また、広い温度範囲(約-40℃~120℃)で使用できる優れた耐熱・耐寒性や、火元が離れると自然に火が消える「自己消火性」も持っており、非常にタフで安全性の高い素材です。
ポリカーボネート板のメリットとデメリット
メリット
- 驚異的な耐衝撃性:非常に割れにくいため、台風などの際の飛来物に対しても高い強度を発揮します。
- 軽量で安全:ガラスの約半分の重さで、建物への負担が少なく施工もしやすいです。万が一破損しても、ガラスのように鋭く飛び散ることがなく安全です。
- 高い透明度:光をよく通すため、明るさを確保したい場所の屋根材などに最適です。
- 加工性が良い:熱による曲げ加工が容易なため、アーチ状の屋根など、デザイン性の高い形状にも対応できます。
デメリット
- 表面が傷つきやすい:衝撃には強いですが、表面硬度はそれほど高くないため、砂や硬いブラシで擦ると細かい傷がつきやすいです。
- 紫外線による劣化:素材そのものは紫外線に弱いため、建材として使われる製品には、表面に耐候性を高めるための特殊なコーティングが施されています。

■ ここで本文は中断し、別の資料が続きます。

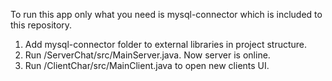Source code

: To run this app only what you need is mysql-connector which is included to this repository.

1. Add mysql-connector folder to external libraries in project structure.
2. Run /ServerChat/src/MainServer.java. Now server is online.
3. Run /ClientChar/src/MainClient.java to open new clients UI. 
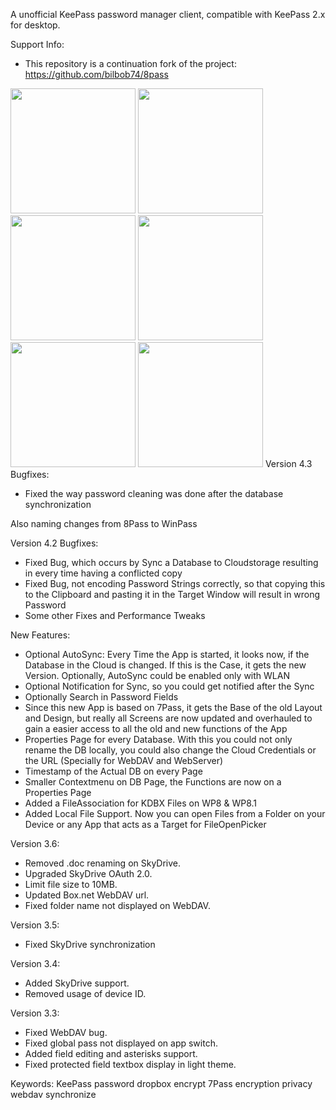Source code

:A unofficial KeePass password manager client, compatible with KeePass 2.x for desktop.

Support Info:
 - This repository is a continuation fork of the project: https://github.com/bilbob74/8pass

<img src="https://cloud.githubusercontent.com/assets/1022399/6726606/aa68b186-ce19-11e4-9f1d-1a278ac82c2b.png" width="200">
<img src="https://cloud.githubusercontent.com/assets/1022399/6726604/aa64d714-ce19-11e4-923c-66d46377ccc0.png" width="200">
<img src="https://cloud.githubusercontent.com/assets/1022399/6726608/aa6d9f02-ce19-11e4-95b3-b1c51a798588.png" width="200">
<img src="https://cloud.githubusercontent.com/assets/1022399/6726609/aa6f0626-ce19-11e4-996e-d3166d292d70.png" width="200">
<img src="https://cloud.githubusercontent.com/assets/1022399/6726605/aa679de6-ce19-11e4-8a7d-aa44df0de0e0.png" width="200">
<img src="https://cloud.githubusercontent.com/assets/1022399/6726607/aa6c9f08-ce19-11e4-9d4a-f5b71a3dc6dc.png" width="200">
Version 4.3
Bugfixes:
<ul>
<li> Fixed the way password cleaning was done after the database synchronization</li>
</ul>

Also naming changes from 8Pass to WinPass

Version 4.2
Bugfixes:
<ul>
<li> Fixed Bug, which occurs by Sync a Database to Cloudstorage resulting in every time having a conflicted copy</li>
<li> Fixed Bug, not encoding Password Strings correctly, so that copying this to the Clipboard and pasting it in the Target Window will result in wrong Password</li>
<li> Some other Fixes and Performance Tweaks</li>
</ul>

New Features:
<ul>
<li> Optional AutoSync: Every Time the App is started, it looks now, if the Database in the Cloud is changed. If this is the Case, it gets the new Version. Optionally, AutoSync could be enabled only with WLAN</li>
<li> Optional Notification for Sync, so you could get notified after the Sync</li>
<li> Optionally Search in Password Fields</li>
<li> Since this new App is based on 7Pass, it gets the Base of the old Layout and Design, but really all Screens are now updated and overhauled to gain a easier access to all the old and new functions of the App</li>
<li> Properties Page for every Database. With this you could not only rename the DB locally, you could also change the Cloud Credentials or the URL (Specially for WebDAV and WebServer)</li>
<li> Timestamp of the Actual DB on every Page</li>
<li> Smaller Contextmenu on DB Page, the Functions are now on a Properties Page </li>
<li> Added a FileAssociation for KDBX Files on WP8 & WP8.1</li>
<li> Added Local File Support. Now you can open Files from a Folder on your Device or any App that acts as a Target for FileOpenPicker</li>
</ul>

Version 3.6:
 - Removed .doc renaming on SkyDrive.
 - Upgraded SkyDrive OAuth 2.0.
 - Limit file size to 10MB.
 - Updated Box.net WebDAV url.
 - Fixed folder name not displayed on WebDAV.
 
Version 3.5:
 - Fixed SkyDrive synchronization
 
Version 3.4:
 - Added SkyDrive support.
 - Removed usage of device ID.

Version 3.3:
 - Fixed WebDAV bug.
 - Fixed global pass not displayed on app switch.
 - Added field editing and asterisks support.
 - Fixed protected field textbox display in light theme.

Keywords:
KeePass password dropbox encrypt 7Pass encryption privacy webdav synchronize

- 薬品に弱い:アルカリ性の洗剤や、シンナーなどの有機溶剤に触れると、白く濁ったり、ひび割れたりする可能性があります。
- 比較的高価:アクリル板や塩ビ板といった他のプラスチック板に比べて、材料の価格は高めです。
ポリカーボネート板の用途
ポリカーボネート板は、その「強くて透明」という特性を最大限に活かし、主に屋外で光を取り入れつつ、強度と安全性が求められる場所で使われます。
- カーポートの屋根材:最も代表的な用途です。車の塗装を紫外線から守り、雹(ひょう)などの飛来物からも車体を保護します。
- バルコニー・テラスの屋根材:雨を防ぎながら、洗濯物を干すスペースなどに明るさをもたらします。
- サンルームの屋根・壁:強度と透明性を活かし、開放的な空間を作るために使用されます。
- 防音壁:高速道路などで使われる透明な防音パネルは、ポリカーボネート製であることが多いです。